--- Data for this task Enclosed Below ---
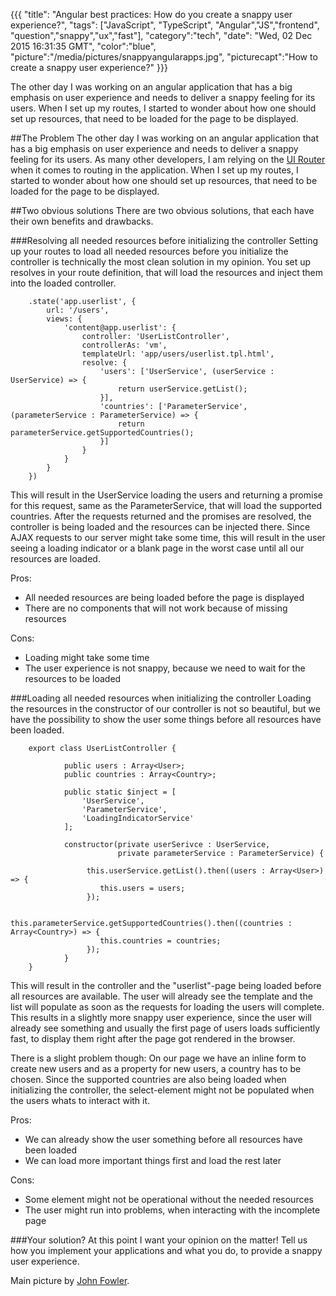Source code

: {{{
  "title": "Angular best practices: How do you create a snappy user experience?",
  "tags": ["JavaScript", "TypeScript", "Angular","JS","frontend", "question","snappy","ux","fast"],
  "category":"tech",
  "date": "Wed, 02 Dec 2015 16:31:35 GMT",
  "color":"blue",
  "picture":"/media/pictures/snappyangularapps.jpg",
  "picturecapt":"How to create a snappy user experience?"
}}}

The other day I was working on an angular application that has a big emphasis on user experience and needs to deliver a
snappy feeling for its users. When I set up my routes, I started to wonder about how one should set up resources, that need
to be loaded for the page to be displayed.
<!--more-->
##The Problem
The other day I was working on an angular application that has a big emphasis on user experience and needs to deliver a
snappy feeling for its users. As many other developers, I am relying on the [UI Router](https://github.com/angular-ui/ui-router) when it comes to 
routing in the application. When I set up my routes, I started to wonder about how one should set up resources, that need
to be loaded for the page to be displayed.

##Two obvious solutions
There are two obvious solutions, that each have their own benefits and drawbacks.

###Resolving all needed resources before initializing the controller
Setting up your routes to load all needed resources before you initialize the controller is technically the most clean
solution in my opinion. You set up resolves in your route definition, that will load the resources and inject them into
the loaded controller.

        .state('app.userlist', {
            url: '/users',
            views: {
                'content@app.userlist': {
                    controller: 'UserListController',
                    controllerAs: 'vm',
                    templateUrl: 'app/users/userlist.tpl.html',
                    resolve: {
                        'users': ['UserService', (userService : UserService) => {
                            return userService.getList();
                        }],
                        'countries': ['ParameterService', (parameterService : ParameterService) => {
                            return parameterService.getSupportedCountries();
                        }]
                    }
                }
            }
        })
        
This will result in the UserService loading the users and returning a promise for this request, same as the ParameterService,
that will load the supported countries. After the requests returned and the promises are resolved, the controller is being loaded
and the resources can be injected there. Since AJAX requests to our server might take some time, this will result in the user
seeing a loading indicator or a blank page in the worst case until all our resources are loaded.

Pros:

 - All needed resources are being loaded before the page is displayed
 - There are no components that will not work because of missing resources

Cons:

 - Loading might take some time
 - The user experience is not snappy, because we need to wait for the resources to be loaded

###Loading all needed resources when initializing the controller
Loading the resources in the constructor of our controller is not so beautiful, but we have the possibility to show the user
some things before all resources have been loaded.

        export class UserListController {
        
                public users : Array<User>;
                public countries : Array<Country>;
        
                public static $inject = [
                    'UserService',
                    'ParameterService',
                    'LoadingIndicatorService'
                ];
        
                constructor(private userSerivce : UserService,
                            private parameterService : ParameterService) {
                            
                     this.userService.getList().then((users : Array<User>) => {
                        this.users = users;
                     });
                     
                     this.parameterService.getSupportedCountries().then((countries : Array<Country>) => {
                        this.countries = countries;
                     });
                }
        }
        
This will result in the controller and the "userlist"-page being loaded before all resources are available. The user will already see
the template and the list will populate as soon as the requests for loading the users will complete. This results in a slightly more 
snappy user experience, since the user will already see something and usually the first page of users loads sufficiently fast, to display
them right after the page got rendered in the browser.

There is a slight problem though: On our page we have an inline form to create new users and as a property for new users, a country has to
be chosen. Since the supported countries are also being loaded when initializing the controller, the select-element might not be populated
when the users whats to interact with it.

Pros:

 - We can already show the user something before all resources have been loaded
 - We can load more important things first and load the rest later

Cons:

 - Some element might not be operational without the needed resources
 - The user might run into problems, when interacting with the incomplete page

###Your solution?
At this point I want your opinion on the matter! Tell us how you implement your applications and what you do, to provide a snappy user experience.



Main picture by [John Fowler](https://www.flickr.com/photos/snowpeak/).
--- End of Enclosed Data for this task ---
▶ [Problem to work on]:
Retype the records in full. Do not carry over the images.

▶ [Solution to this task]:
Source code

: {{{
  "title": "Angular best practices: How do you create a snappy user experience?",
  "tags": ["JavaScript", "TypeScript", "Angular","JS","frontend", "question","snappy","ux","fast"],
  "category":"tech",
  "date": "Wed, 02 Dec 2015 16:31:35 GMT",
  "color":"blue",
  "picture":"/media/pictures/snappyangularapps.jpg",
  "picturecapt":"How to create a snappy user experience?"
}}}

The other day I was working on an angular application that has a big emphasis on user experience and needs to deliver a
snappy feeling for its users. When I set up my routes, I started to wonder about how one should set up resources, that need
to be loaded for the page to be displayed.
<!--more-->
##The Problem
The other day I was working on an angular application that has a big emphasis on user experience and needs to deliver a
snappy feeling for its users. As many other developers, I am relying on the [UI Router](https://github.com/angular-ui/ui-router) when it comes to 
routing in the application. When I set up my routes, I started to wonder about how one should set up resources, that need
to be loaded for the page to be displayed.

##Two obvious solutions
There are two obvious solutions, that each have their own benefits and drawbacks.

###Resolving all needed resources before initializing the controller
Setting up your routes to load all needed resources before you initialize the controller is technically the most clean
solution in my opinion. You set up resolves in your route definition, that will load the resources and inject them into
the loaded controller.

        .state('app.userlist', {
            url: '/users',
            views: {
                'content@app.userlist': {
                    controller: 'UserListController',
                    controllerAs: 'vm',
                    templateUrl: 'app/users/userlist.tpl.html',
                    resolve: {
                        'users': ['UserService', (userService : UserService) => {
                            return userService.getList();
                        }],
                        'countries': ['ParameterService', (parameterService : ParameterService) => {
                            return parameterService.getSupportedCountries();
                        }]
                    }
                }
            }
        })
        
This will result in the UserService loading the users and returning a promise for this request, same as the ParameterService,
that will load the supported countries. After the requests returned and the promises are resolved, the controller is being loaded
and the resources can be injected there. Since AJAX requests to our server might take some time, this will result in the user
seeing a loading indicator or a blank page in the worst case until all our resources are loaded.

Pros:

 - All needed resources are being loaded before the page is displayed
 - There are no components that will not work because of missing resources

Cons:

 - Loading might take some time
 - The user experience is not snappy, because we need to wait for the resources to be loaded

###Loading all needed resources when initializing the controller
Loading the resources in the constructor of our controller is not so beautiful, but we have the possibility to show the user
some things before all resources have been loaded.

        export class UserListController {
        
                public users : Array<User>;
                public countries : Array<Country>;
        
                public static $inject = [
                    'UserService',
                    'ParameterService',
                    'LoadingIndicatorService'
                ];
        
                constructor(private userSerivce : UserService,
                            private parameterService : ParameterService) {
                            
                     this.userService.getList().then((users : Array<User>) => {
                        this.users = users;
                     });
                     
                     this.parameterService.getSupportedCountries().then((countries : Array<Country>) => {
                        this.countries = countries;
                     });
                }
        }
        
This will result in the controller and the "userlist"-page being loaded before all resources are available. The user will already see
the template and the list will populate as soon as the requests for loading the users will complete. This results in a slightly more 
snappy user experience, since the user will already see something and usually the first page of users loads sufficiently fast, to display
them right after the page got rendered in the browser.

There is a slight problem though: On our page we have an inline form to create new users and as a property for new users, a country has to
be chosen. Since the supported countries are also being loaded when initializing the controller, the select-element might not be populated
when the users whats to interact with it.

Pros:

 - We can already show the user something before all resources have been loaded
 - We can load more important things first and load the rest later

Cons:

 - Some element might not be operational without the needed resources
 - The user might run into problems, when interacting with the incomplete page

###Your solution?
At this point I want your opinion on the matter! Tell us how you implement your applications and what you do, to provide a snappy user experience.



Main picture by [John Fowler](https://www.flickr.com/photos/snowpeak/).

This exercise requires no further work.